The earliest clinically detectable feature of AMD is the appearance of
asymptomatic yellow excrescences beneath the RPE, called drusen, which are
distributed symmetrically at both posterior poles of retinae. Drusen may vary in
number, size, shape, degree of elevation and extent of associated changes in the
RPE. Drusen are rarely clinically visible before the age of 45 years; they are
not uncommon between the ages of 45 and 60 Years and almost universal
thereafter. With advancing age they increase in size and number.
Histopathologically, Loss of central vision in AMD is the result of changes that
occur in response to deposition of abnormal material between the basement
membrane of RPE and choroid.. This abnormal material is derived from the RPE,
and its accumulation is thought to result from failure to clear the debris
discharged into this region.
Loss of visual acuity typically results from progressive degeneration of the
choriodal capillaries, retinal pigment epithelium (RPE), and photoreceptors. The
advanced form of the disease is characterized by submacular neovascularization,
geographic atrophy (atrophy of the RPE, choriocapillaris, and photoreceptors),
or both.
The disease virtually always begins as the non-neovascular or dry form of AMD
and may progress to geographic atrophy or the neovascular (wet) form of the
disease in one or both eyes. When neovascularization occurs, there is
commensurate accumulation of fluid, hemorrhage, and lipid exudation within the
macula that can culminate in fibrosis referred to as a disciform scar at the
macula.

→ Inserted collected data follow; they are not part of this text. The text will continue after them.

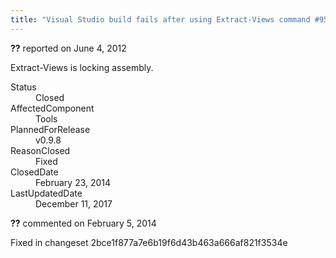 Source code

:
 ```yaml
---
title: "Visual Studio build fails after using Extract-Views command #950"
---
```

<div class="issue-report"><div class="issue-header"><b>??</b> reported on <time datetime="2012-06-04T10:18:20.173-07:00" title="2012-06-04T10:18:20.173-07:00">June 4, 2012</time></div><div class="issue-message" markdown="1">

Extract-Views is locking assembly.

</div><div class="issue-footer"><dl><dt>Status</dt><dd>Closed</dd><dt>AffectedComponent</dt><dd>Tools</dd><dt>PlannedForRelease</dt><dd>v0.9.8</dd><dt>ReasonClosed</dt><dd>Fixed</dd><dt>ClosedDate</dt><dd><time datetime="2014-02-23T19:19:57.787-08:00" title="2014-02-23T19:19:57.787-08:00">February 23, 2014</time></dd><dt>LastUpdatedDate</dt><dd><time datetime="2017-12-11T02:15:56.247-08:00" title="2017-12-11T02:15:56.247-08:00">December 11, 2017</time></dd></dl></div></div><div id="comment-132726" class="issue-comment"><div class="issue-header"><b>??</b> commented on <time datetime="2014-02-05T11:42:29.557-08:00" title="2014-02-05T11:42:29.557-08:00">February 5, 2014</time></div><div class="issue-message" markdown="1">

Fixed in changeset 2bce1f877a7e6b19f6d43b463a666af821f3534e

</div></div> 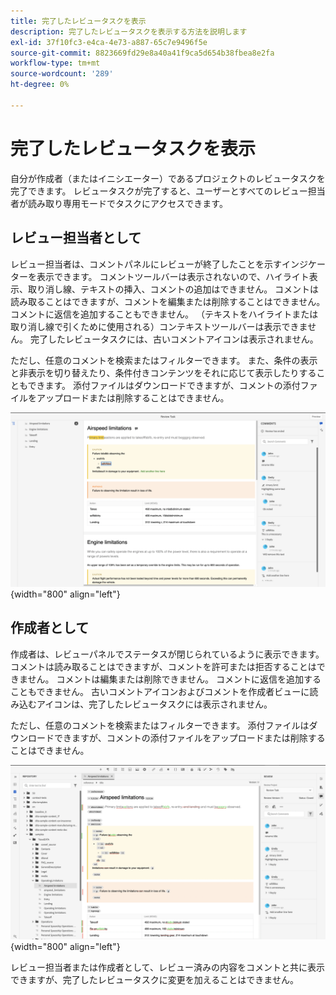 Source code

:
 ```yaml
---
title: 完了したレビュータスクを表示
description: 完了したレビュータスクを表示する方法を説明します
exl-id: 37f10fc3-e4ca-4e73-a887-65c7e9496f5e
source-git-commit: 8823669fd29e8a40a41f9ca5d654b38fbea8e2fa
workflow-type: tm+mt
source-wordcount: '289'
ht-degree: 0%

---
```


# 完了したレビュータスクを表示

自分が作成者（またはイニシエーター）であるプロジェクトのレビュータスクを完了できます。 レビュータスクが完了すると、ユーザーとすべてのレビュー担当者が読み取り専用モードでタスクにアクセスできます。

## レビュー担当者として

レビュー担当者は、コメントパネルにレビューが終了したことを示すインジケーターを表示できます。 コメントツールバーは表示されないので、ハイライト表示、取り消し線、テキストの挿入、コメントの追加はできません。 コメントは読み取ることはできますが、コメントを編集または削除することはできません。 コメントに返信を追加することもできません。 （テキストをハイライトまたは取り消し線で引くために使用される）コンテキストツールバーは表示できません。 完了したレビュータスクには、古いコメントアイコンは表示されません。

ただし、任意のコメントを検索またはフィルターできます。 また、条件の表示と非表示を切り替えたり、条件付きコンテンツをそれに応じて表示したりすることもできます。 添付ファイルはダウンロードできますが、コメントの添付ファイルをアップロードまたは削除することはできません。

![](images/complete-task-reviewer.png){width="800" align="left"}


## 作成者として

作成者は、レビューパネルでステータスが閉じられているように表示できます。 コメントは読み取ることはできますが、コメントを許可または拒否することはできません。 コメントは編集または削除できません。 コメントに返信を追加することもできません。 古いコメントアイコンおよびコメントを作成者ビューに読み込むアイコンは、完了したレビュータスクには表示されません。

ただし、任意のコメントを検索またはフィルターできます。 添付ファイルはダウンロードできますが、コメントの添付ファイルをアップロードまたは削除することはできません。

![](images/completed-task-author.png){width="800" align="left"}

レビュー担当者または作成者として、レビュー済みの内容をコメントと共に表示できますが、完了したレビュータスクに変更を加えることはできません。
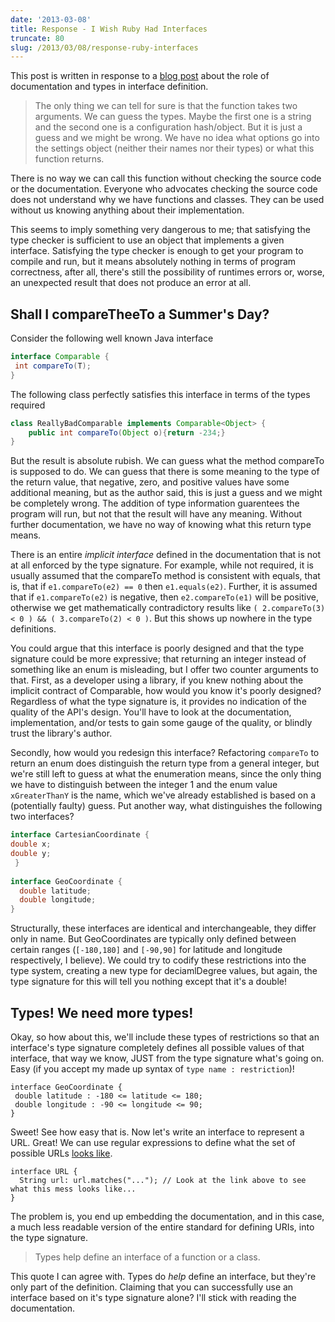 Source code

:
 ```yaml
---
date: '2013-03-08'
title: Response - I Wish Ruby Had Interfaces
truncate: 80
slug: /2013/03/08/response-ruby-interfaces
---
```



This post is written in response to a [blog post](http://victorsavkin.com/post/44861723903/i-wish-ruby-had-interfaces) about the role of documentation and types in interface definition.

> The only thing we can tell for sure is that the function takes two arguments. We can guess the types. Maybe the first one is a string and the second one is a configuration hash/object. But it is just a guess and we might be wrong. We have no idea what options go into the settings object (neither their names nor their types) or what this function returns.

There is no way we can call this function without checking the source code or the documentation. Everyone who advocates checking the source code does not understand why we have functions and classes. They can be used without us knowing anything about their implementation.

This seems to imply something very dangerous to me; that satisfying the type checker is sufficient to use an object that implements a given interface. Satisfying the type checker is enough to get your program to compile and run, but it means absolutely nothing in terms of program correctness, after all, there's still the possibility of runtimes errors or, worse, an unexpected result that does not produce an error at all.

## Shall I compareTheeTo a Summer's Day?

Consider the following well known Java interface

```java
interface Comparable {
 int compareTo(T);
}
```

The following class perfectly satisfies this interface in terms of the types required

```java
class ReallyBadComparable implements Comparable<Object> {
    public int compareTo(Object o){return -234;}
}
```

But the result is absolute rubish. We can guess what the method compareTo is supposed to do. We can guess that there is some meaning to the type of the return value, that negative, zero, and positive values have some additional meaning, but as the author said, this is just a guess and we might be completely wrong. The addition of type information guarentees the program will run, but not that the result will have any meaning. Without further documentation, we have no way of knowing what this return type means.

There is an entire _implicit interface_ defined in the documentation that is not at all enforced by the type signature. For example, while not required, it is usually assumed that the compareTo method is consistent with equals, that is, that if `e1.compareTo(e2) == 0` then `e1.equals(e2)`. Further, it is assumed that if `e1.compareTo(e2)` is negative, then `e2.compareTo(e1)` will be positive, otherwise we get mathematically contradictory results like `( 2.compareTo(3) < 0 ) && ( 3.compareTo(2) < 0 )`. But this shows up nowhere in the type definitions.

You could argue that this interface is poorly designed and that the type signature could be more expressive; that returning an integer instead of something like an enum is misleading, but I offer two counter arguments to that. First, as a developer using a library, if you knew nothing about the implicit contract of Comparable, how would you know it's poorly designed? Regardless of what the type signature is, it provides no indication of the quality of the API's design. You'll have to look at the documentation, implementation, and/or tests to gain some gauge of the quality, or blindly trust the library's author.

Secondly, how would you redesign this interface? Refactoring `compareTo` to return an enum does distinguish the return type from a general integer, but we're still left to guess at what the enumeration means, since the only thing we have to distinguish between the integer 1 and the enum value `xGreaterThanY` is the name, which we've already established is based on a (potentially faulty) guess. Put another way, what distinguishes the following two interfaces?

```java
interface CartesianCoordinate {
double x;
double y;
 }
 
interface GeoCoordinate {
  double latitude;
  double longitude;
}
```

Structurally, these interfaces are identical and interchangeable, they differ only in name. But GeoCoordinates are typically only defined between certain ranges (`[-180,180]` and `[-90,90]` for latitude and longitude respectively, I believe). We could try to codify these restrictions into the type system, creating a new type for deciamlDegree values, but again, the type signature for this will tell you nothing except that it's a double!

## Types! We need more types!

Okay, so how about this, we'll include these types of restrictions so that an interface's type signature completely defines all possible values of that interface, that way we know, JUST from the type signature what's going on. Easy (if you accept my made up syntax of `type name : restriction`)!

```
interface GeoCoordinate {
 double latitude : -180 <= latitude <= 180;
 double longitude : -90 <= longitude <= 90;
}
```

Sweet! See how easy that is. Now let's write an interface to represent a URL. Great! We can use regular expressions to define what the set of possible URLs [looks like](http://blog.mattheworiordan.com/post/13174566389/url-regular-expression-for-links-with-or-without-the).

```
interface URL {
  String url: url.matches("..."); // Look at the link above to see what this mess looks like...
}
```

The problem is, you end up embedding the documentation, and in this case, a much less readable version of the entire standard for defining URIs, into the type signature.

> Types help define an interface of a function or a class.

This quote I can agree with. Types do _help_ define an interface, but they're only part of the definition.  Claiming that you can successfully use an interface based on it's type signature alone? I'll stick with reading the documentation. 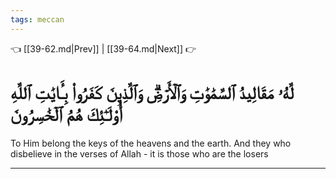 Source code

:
 ```yaml
---
tags: meccan
---
```


👈 [[39-62.md|Prev]] | [[39-64.md|Next]] 👉

# لَّهُۥ مَقَالِيدُ ٱلسَّمَٰوَٰتِ وَٱلۡأَرۡضِۗ وَٱلَّذِينَ كَفَرُواْ بِـَٔايَٰتِ ٱللَّهِ أُوْلَـٰٓئِكَ هُمُ ٱلۡخَٰسِرُونَ

To Him belong the keys of the heavens and the earth. And they who disbelieve in the verses of Allah - it is those who are the losers

---

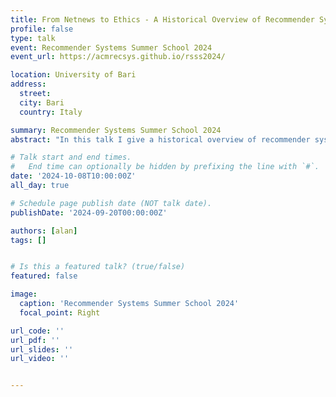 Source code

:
 ```yaml
---
title: From Netnews to Ethics - A Historical Overview of Recommender Systems
profile: false
type: talk
event: Recommender Systems Summer School 2024
event_url: https://acmrecsys.github.io/rsss2024/

location: University of Bari
address:
  street: 
  city: Bari
  country: Italy

summary: Recommender Systems Summer School 2024
abstract: "In this talk I give a historical overview of recommender systems. Starting from the modern definition of recommender system in the early 1990 till today's advanced recommendations methods and applications. The presentation bridges recommender systems to related fields, such as information retrieval, information systems, cognitive science, psychology, and machine learning."

# Talk start and end times.
#   End time can optionally be hidden by prefixing the line with `#`.
date: '2024-10-08T10:00:00Z'
all_day: true

# Schedule page publish date (NOT talk date).
publishDate: '2024-09-20T00:00:00Z'

authors: [alan]
tags: []


# Is this a featured talk? (true/false)
featured: false

image:
  caption: 'Recommender Systems Summer School 2024'
  focal_point: Right

url_code: ''
url_pdf: ''
url_slides: ''
url_video: ''


---
```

A patient can have advanced dry AMD in both eyes, advanced wet AMD in
both eyes, or dry AMD in one eye and wet AMD in the fellow eye. It is
controversial whether the wet and dry forms of AMD represent two distinct
disease entities or end-stage manifestations of the same disease. Once advanced
AMD develops in one eye, there is an increased likelihood of having geographic
atrophy or neovascularization in the fellow eye.
OCULAR MANIFESTATIONS
Affected individuals with AMD typically are asymptomatic in the early stages of
the disease. The onset is subacute for dry AMD, but as the disease progresses
they report blurred vision or metamorphopsia in one or both eyes. Decreased
reading ability, especially in dim light, and difficult and slow dark and light
adaptation. AMD may go undetected until abrupt visual loss is noted from the
conversion of dry AMD to wet AMD. Wet AMD typically shows a more rapid
progression of visual acuity loss relative to its non-neovascular counterpart
(dry type)
DIAGNOSIS AND ANCILLARY TESTING.
clinical findings :
Visual acuity loss from AMD occurs when an individual older than 50 years has
geographic atrophy in the macula, a PED, and/or neovascularization. Other
clinical findings, such as drusen, hyperpigmentation, and hypopigmentation help
confirm the diagnosis, but their presence alone may not be associated with
visual loss. Clinical examination is usually sufficient to establish a diagnosis
of AMD. Subtle macular abnormalities, especially subretinal fluid, are best
detected by stereoscopic slit-lamp biomicroscopic examination using a contact
lens, optical coherence tomography (OCT), and/or stereoscopic viewing of fundus
photographs with fluorescein angiography (FA).